▸ EXERCISE:
For this exercise, retype each line of the material below verbatim and omit any picture.

Start of DATA PROVIDED

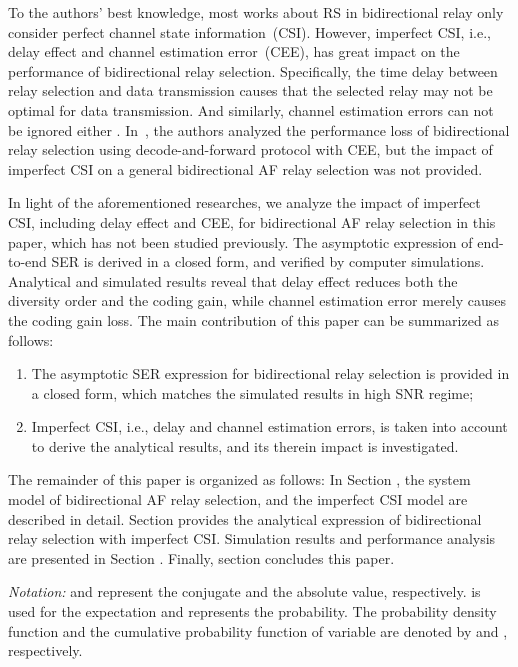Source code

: \documentclass[onecolumn,letterpaper,11pt,draftclsnofoot]{IEEEtran}
\begin{document}
To the authors' best knowledge, most works about RS in bidirectional
relay only consider perfect channel state information~(CSI).
However, imperfect CSI, i.e., delay effect and channel estimation
error~(CEE), has great impact on the performance of bidirectional
relay selection. Specifically, the time delay between relay
selection and data transmission causes that the selected relay may
not be optimal for data
transmission\cite{Torabi2010,Suraweera2010,Michalopoulos2010}. And
similarly, channel estimation errors can not be ignored either
\cite{Seyfi2010,Seung2009,Gedik2009,Ding2011}. In~\cite{Ding2011},
the authors analyzed the performance loss of bidirectional relay
selection using decode-and-forward protocol with CEE, but the impact
of imperfect CSI on a general bidirectional AF relay selection was
not provided.

In light of the aforementioned researches, we analyze the impact of
imperfect CSI, including delay effect and CEE, for bidirectional AF
relay selection in this paper, which has not been studied
previously. The asymptotic expression of end-to-end SER is derived
in a closed form, and verified by computer simulations. Analytical
and simulated results reveal that delay effect reduces both the
diversity order and the coding gain, while channel estimation error
merely causes the coding gain loss. The main contribution of this paper can be summarized as
follows:
\begin{enumerate}
  \item The asymptotic SER expression for bidirectional relay selection is provided in a closed form, which matches the simulated results in high SNR regime;
  \item Imperfect CSI, i.e., delay and channel estimation errors, is taken into account to derive the analytical results, and its therein impact is investigated.
\end{enumerate}

The remainder of this paper is organized as follows: In Section
\uppercase\expandafter{}, the system model of
bidirectional AF relay selection, and the imperfect CSI model are
described in detail. Section \uppercase\expandafter{}
provides the analytical expression of bidirectional relay selection
with imperfect CSI. Simulation results and performance analysis are
presented in Section \uppercase\expandafter{}.
Finally, section \uppercase\expandafter{} concludes
this paper.

\emph{Notation:} and  represent the conjugate and the absolute value, respectively.  is used for the expectation and  represents the probability. The probability density function and the cumulative probability function of variable  are denoted by  and , respectively.
\end{document}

End of DATA PROVIDED

▸ REPLY TO THE TASK:
Source code

: \documentclass[onecolumn,letterpaper,11pt,draftclsnofoot]{IEEEtran}
\begin{document}
To the authors' best knowledge, most works about RS in bidirectional
relay only consider perfect channel state information~(CSI).
However, imperfect CSI, i.e., delay effect and channel estimation
error~(CEE), has great impact on the performance of bidirectional
relay selection. Specifically, the time delay between relay
selection and data transmission causes that the selected relay may
not be optimal for data
transmission\cite{Torabi2010,Suraweera2010,Michalopoulos2010}. And
similarly, channel estimation errors can not be ignored either
\cite{Seyfi2010,Seung2009,Gedik2009,Ding2011}. In~\cite{Ding2011},
the authors analyzed the performance loss of bidirectional relay
selection using decode-and-forward protocol with CEE, but the impact
of imperfect CSI on a general bidirectional AF relay selection was
not provided.

In light of the aforementioned researches, we analyze the impact of
imperfect CSI, including delay effect and CEE, for bidirectional AF
relay selection in this paper, which has not been studied
previously. The asymptotic expression of end-to-end SER is derived
in a closed form, and verified by computer simulations. Analytical
and simulated results reveal that delay effect reduces both the
diversity order and the coding gain, while channel estimation error
merely causes the coding gain loss. The main contribution of this paper can be summarized as
follows:
\begin{enumerate}
  \item The asymptotic SER expression for bidirectional relay selection is provided in a closed form, which matches the simulated results in high SNR regime;
  \item Imperfect CSI, i.e., delay and channel estimation errors, is taken into account to derive the analytical results, and its therein impact is investigated.
\end{enumerate}

The remainder of this paper is organized as follows: In Section
\uppercase\expandafter{}, the system model of
bidirectional AF relay selection, and the imperfect CSI model are
described in detail. Section \uppercase\expandafter{}
provides the analytical expression of bidirectional relay selection
with imperfect CSI. Simulation results and performance analysis are
presented in Section \uppercase\expandafter{}.
Finally, section \uppercase\expandafter{} concludes
this paper.

\emph{Notation:} and  represent the conjugate and the absolute value, respectively.  is used for the expectation and  represents the probability. The probability density function and the cumulative probability function of variable  are denoted by  and , respectively.
\end{document}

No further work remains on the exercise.